The time has come, just as I knew it would.

The Hair. It must go.

I've been growing it out for about three years now, and, predictably, I'm completely sick of it. It happens this way. I grow it, I cut it, I grow it, I cut it. I think it's boredom. Or the sick and twisted desire to drive M completely crazy. I am being good this time, though. I let him know. I even showed him the sample photos I found to take to my stylist. Maybe let him think he has a say in the matter. I'm all about teamwork and compromise, after all.

The appointment is Thursday. Which is THE DAY AFTER TOMORROW. This is too long to wait, obviously, becasue I have no patience and once I decide I want it gone then I want it gone now dammit. But I will wait. Because I really, really love my stylist and therefore I have no choice. But I'm not happy about it.

I'm not going back to the pixie cut, at least not yet. It'll be drastic, but not like that time when we were first married and I cut off all my hair when M was out of town and when I picked him up from the airport he looked right past me and then came back to me and screamed, "What did you do to your hair?!" That was pretty funny. He's getting older now, though, and I want to minimize shocks to his ticker, so I started easing him into the idea about a week ago. Poor guy. He knows once the idea is floated that's pretty much it. He so loves long, disgusting, ratty hair, and abhors cute, adorable, flattering, short styles. I feel bad that I keep dashing his hopes, but not bad enough to keep this mess o' fuzz on my head.

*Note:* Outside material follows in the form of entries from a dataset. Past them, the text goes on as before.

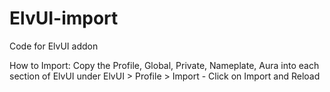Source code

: # ElvUI-import
Code for ElvUI addon


How to Import:
Copy the Profile, Global, Private, Nameplate, Aura into each section of ElvUI under ElvUI > Profile > Import -
Click on Import and Reload
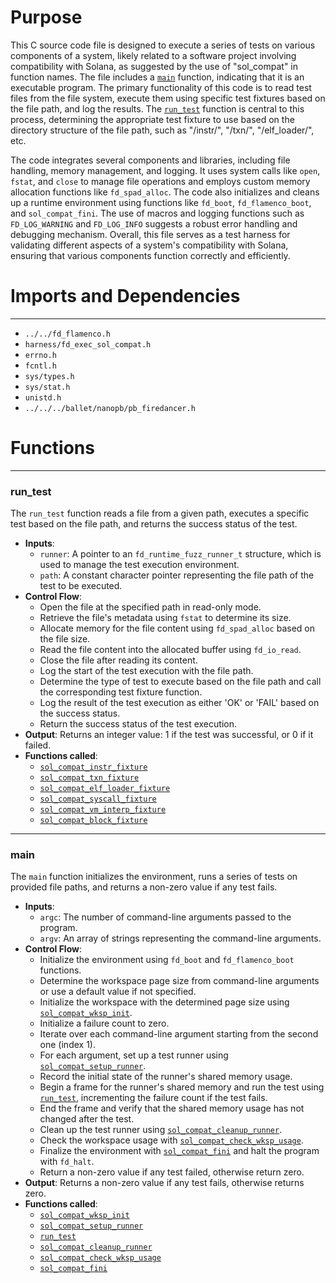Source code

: # Purpose
This C source code file is designed to execute a series of tests on various components of a system, likely related to a software project involving compatibility with Solana, as suggested by the use of "sol_compat" in function names. The file includes a [`main`](#main) function, indicating that it is an executable program. The primary functionality of this code is to read test files from the file system, execute them using specific test fixtures based on the file path, and log the results. The [`run_test`](#run_test) function is central to this process, determining the appropriate test fixture to use based on the directory structure of the file path, such as "/instr/", "/txn/", "/elf_loader/", etc.

The code integrates several components and libraries, including file handling, memory management, and logging. It uses system calls like `open`, `fstat`, and `close` to manage file operations and employs custom memory allocation functions like `fd_spad_alloc`. The code also initializes and cleans up a runtime environment using functions like `fd_boot`, `fd_flamenco_boot`, and `sol_compat_fini`. The use of macros and logging functions such as `FD_LOG_WARNING` and `FD_LOG_INFO` suggests a robust error handling and debugging mechanism. Overall, this file serves as a test harness for validating different aspects of a system's compatibility with Solana, ensuring that various components function correctly and efficiently.
# Imports and Dependencies

---
- `../../fd_flamenco.h`
- `harness/fd_exec_sol_compat.h`
- `errno.h`
- `fcntl.h`
- `sys/types.h`
- `sys/stat.h`
- `unistd.h`
- `../../../ballet/nanopb/pb_firedancer.h`


# Functions

---
### run\_test<!-- {{#callable:run_test}} -->
The `run_test` function reads a file from a given path, executes a specific test based on the file path, and returns the success status of the test.
- **Inputs**:
    - `runner`: A pointer to an `fd_runtime_fuzz_runner_t` structure, which is used to manage the test execution environment.
    - `path`: A constant character pointer representing the file path of the test to be executed.
- **Control Flow**:
    - Open the file at the specified path in read-only mode.
    - Retrieve the file's metadata using `fstat` to determine its size.
    - Allocate memory for the file content using `fd_spad_alloc` based on the file size.
    - Read the file content into the allocated buffer using `fd_io_read`.
    - Close the file after reading its content.
    - Log the start of the test execution with the file path.
    - Determine the type of test to execute based on the file path and call the corresponding test fixture function.
    - Log the result of the test execution as either 'OK' or 'FAIL' based on the success status.
    - Return the success status of the test execution.
- **Output**: Returns an integer value: 1 if the test was successful, or 0 if it failed.
- **Functions called**:
    - [`sol_compat_instr_fixture`](harness/fd_exec_sol_compat.c.driver.md#sol_compat_instr_fixture)
    - [`sol_compat_txn_fixture`](harness/fd_exec_sol_compat.c.driver.md#sol_compat_txn_fixture)
    - [`sol_compat_elf_loader_fixture`](harness/fd_exec_sol_compat.c.driver.md#sol_compat_elf_loader_fixture)
    - [`sol_compat_syscall_fixture`](harness/fd_exec_sol_compat.c.driver.md#sol_compat_syscall_fixture)
    - [`sol_compat_vm_interp_fixture`](harness/fd_exec_sol_compat.c.driver.md#sol_compat_vm_interp_fixture)
    - [`sol_compat_block_fixture`](harness/fd_exec_sol_compat.c.driver.md#sol_compat_block_fixture)


---
### main<!-- {{#callable:main}} -->
The `main` function initializes the environment, runs a series of tests on provided file paths, and returns a non-zero value if any test fails.
- **Inputs**:
    - `argc`: The number of command-line arguments passed to the program.
    - `argv`: An array of strings representing the command-line arguments.
- **Control Flow**:
    - Initialize the environment using `fd_boot` and `fd_flamenco_boot` functions.
    - Determine the workspace page size from command-line arguments or use a default value if not specified.
    - Initialize the workspace with the determined page size using [`sol_compat_wksp_init`](harness/fd_exec_sol_compat.c.driver.md#sol_compat_wksp_init).
    - Initialize a failure count to zero.
    - Iterate over each command-line argument starting from the second one (index 1).
    - For each argument, set up a test runner using [`sol_compat_setup_runner`](harness/fd_exec_sol_compat.c.driver.md#sol_compat_setup_runner).
    - Record the initial state of the runner's shared memory usage.
    - Begin a frame for the runner's shared memory and run the test using [`run_test`](#run_test), incrementing the failure count if the test fails.
    - End the frame and verify that the shared memory usage has not changed after the test.
    - Clean up the test runner using [`sol_compat_cleanup_runner`](harness/fd_exec_sol_compat.c.driver.md#sol_compat_cleanup_runner).
    - Check the workspace usage with [`sol_compat_check_wksp_usage`](harness/fd_exec_sol_compat.c.driver.md#sol_compat_check_wksp_usage).
    - Finalize the environment with [`sol_compat_fini`](harness/fd_exec_sol_compat.c.driver.md#sol_compat_fini) and halt the program with `fd_halt`.
    - Return a non-zero value if any test failed, otherwise return zero.
- **Output**: Returns a non-zero value if any test fails, otherwise returns zero.
- **Functions called**:
    - [`sol_compat_wksp_init`](harness/fd_exec_sol_compat.c.driver.md#sol_compat_wksp_init)
    - [`sol_compat_setup_runner`](harness/fd_exec_sol_compat.c.driver.md#sol_compat_setup_runner)
    - [`run_test`](#run_test)
    - [`sol_compat_cleanup_runner`](harness/fd_exec_sol_compat.c.driver.md#sol_compat_cleanup_runner)
    - [`sol_compat_check_wksp_usage`](harness/fd_exec_sol_compat.c.driver.md#sol_compat_check_wksp_usage)
    - [`sol_compat_fini`](harness/fd_exec_sol_compat.c.driver.md#sol_compat_fini)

I'm pretty proud of myself. This is the longest I've had it since we got married. I could tie it in a knot under my chin if I wanted. (I don't.) (But I could, which is, in some twisted way, impressive.) (To me, anyway.) I can put it into a weensy, curly ponytail that's about as big around as my pinky. I stick it in two fun, curly pigtails that everyone compliments me on but which I cannot wear to work and be taken seriously as a professional. I could put it up in a banana clip if those things were back in style and I wanted to recreate the 80s. (I do not. Most emphatically, I do not.) Still, go it must, in the name of creativity and newness and fun. For me, at least. M will sigh grudgingly and say things like, "Whatever makes you happy, Princess," because he is a good man and because he knows I will do it anyway no matter what he says.

At least I'm not dying it purple.

Maybe.

(I'm not, I'm not! It was a joke! Calm down there, M. Maybe take a baby aspirin.)